Ela também participa de congressos e palestras, onde compartilha suas descobertas científicas. “Geralmente, dou palestras sobre minhas pesquisas. Às vezes, abordo questões de gênero e o papel das mulheres na ciência, mas o foco principal são as doenças negligenciadas e outras áreas em que atuo”, explica.
A química medicinal no Brasil
Ao falar sobre a realidade da pesquisa em química medicinal no Brasil, Carolina acredita que o país avançou consideravelmente, mas ainda há muito a ser feito. “Comparado com a época em que fiz graduação, o cenário no Brasil mudou muito”, diz ela. No entanto, ainda existem obstáculos a serem superados, especialmente quando se trata de inovação farmacêutica. No Brasil, a maioria das indústrias farmacêuticas se concentra na produção de genéricos, enquanto a inovação e o desenvolvimento de novas moléculas acontecem majoritariamente no exterior.
Carolina enfatiza a necessidade de políticas públicas para estimular o investimento em pesquisa e desenvolvimento pela iniciativa privada. “Precisamos de um financiamento mais robusto. Desenvolver um medicamento pode custar entre um e treze bilhões de dólares. Nós, nas universidades, não temos esses recursos”, observa. Ela enfatiza a importância de parcerias com a indústria farmacêutica, ainda que essa cooperação enfrente barreiras. “Já desenvolvemos vários candidatos a fármacos, mas, sem o apoio financeiro necessário, as pesquisas acabam parando na fase inicial, o que limita a possibilidade de um medicamento ser aprovado e chegar às prateleiras.”

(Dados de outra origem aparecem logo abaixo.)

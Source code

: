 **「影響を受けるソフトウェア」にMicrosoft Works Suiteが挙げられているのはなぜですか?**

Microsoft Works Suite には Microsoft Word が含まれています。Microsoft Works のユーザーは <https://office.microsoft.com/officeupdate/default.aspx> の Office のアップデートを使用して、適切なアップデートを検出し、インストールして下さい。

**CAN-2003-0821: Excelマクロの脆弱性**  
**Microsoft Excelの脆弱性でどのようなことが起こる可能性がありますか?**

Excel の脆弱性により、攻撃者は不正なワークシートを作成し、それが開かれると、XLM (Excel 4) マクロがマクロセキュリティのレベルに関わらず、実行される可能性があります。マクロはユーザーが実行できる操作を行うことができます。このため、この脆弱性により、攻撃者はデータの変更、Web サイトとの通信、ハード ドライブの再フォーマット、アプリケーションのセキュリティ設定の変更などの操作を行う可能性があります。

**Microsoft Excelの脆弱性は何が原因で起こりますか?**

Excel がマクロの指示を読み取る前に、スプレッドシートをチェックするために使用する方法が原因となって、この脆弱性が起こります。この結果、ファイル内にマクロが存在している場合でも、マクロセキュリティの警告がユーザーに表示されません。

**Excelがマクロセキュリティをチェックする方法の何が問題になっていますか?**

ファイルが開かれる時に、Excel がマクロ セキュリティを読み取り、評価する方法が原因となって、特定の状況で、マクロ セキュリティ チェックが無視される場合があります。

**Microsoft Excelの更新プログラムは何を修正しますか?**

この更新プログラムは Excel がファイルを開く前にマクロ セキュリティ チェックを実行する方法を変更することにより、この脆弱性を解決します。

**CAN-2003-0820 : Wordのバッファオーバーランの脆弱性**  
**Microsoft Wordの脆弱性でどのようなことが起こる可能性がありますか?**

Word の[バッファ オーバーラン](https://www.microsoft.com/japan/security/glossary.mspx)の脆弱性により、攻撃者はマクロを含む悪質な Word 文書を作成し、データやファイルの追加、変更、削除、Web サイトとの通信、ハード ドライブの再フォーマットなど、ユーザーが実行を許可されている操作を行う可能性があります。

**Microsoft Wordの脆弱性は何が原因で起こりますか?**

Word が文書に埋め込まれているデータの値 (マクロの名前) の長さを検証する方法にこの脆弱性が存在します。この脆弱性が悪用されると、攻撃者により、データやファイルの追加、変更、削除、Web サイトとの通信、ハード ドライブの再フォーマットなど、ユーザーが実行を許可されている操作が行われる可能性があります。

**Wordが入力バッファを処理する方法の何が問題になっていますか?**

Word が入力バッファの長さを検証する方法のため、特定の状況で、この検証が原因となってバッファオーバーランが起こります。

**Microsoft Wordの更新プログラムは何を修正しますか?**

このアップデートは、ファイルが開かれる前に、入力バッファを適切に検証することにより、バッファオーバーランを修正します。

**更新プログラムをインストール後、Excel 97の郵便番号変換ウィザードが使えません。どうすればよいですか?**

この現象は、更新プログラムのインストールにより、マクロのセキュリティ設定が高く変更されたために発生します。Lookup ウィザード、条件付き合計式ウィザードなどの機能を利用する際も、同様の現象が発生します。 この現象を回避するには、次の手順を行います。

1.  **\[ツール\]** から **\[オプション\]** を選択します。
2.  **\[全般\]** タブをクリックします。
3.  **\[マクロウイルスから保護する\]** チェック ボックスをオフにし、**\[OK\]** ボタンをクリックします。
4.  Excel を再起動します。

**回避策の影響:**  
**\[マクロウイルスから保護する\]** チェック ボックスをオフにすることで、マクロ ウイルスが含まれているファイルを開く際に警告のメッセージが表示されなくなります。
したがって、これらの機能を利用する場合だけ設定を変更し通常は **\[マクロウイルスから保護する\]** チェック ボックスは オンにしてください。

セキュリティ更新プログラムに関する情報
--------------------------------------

Além de seu papel acadêmico, Carolina tem se destacado em parcerias público-privadas, chamadas de PPPs, em colaboração com empresas e ONGs. “Há uma mudança gradual no interesse das empresas, principalmente após o impacto da pandemia de COVID-19, que evidenciou a necessidade de se investir em viroses e outras doenças infecciosas”, finaliza.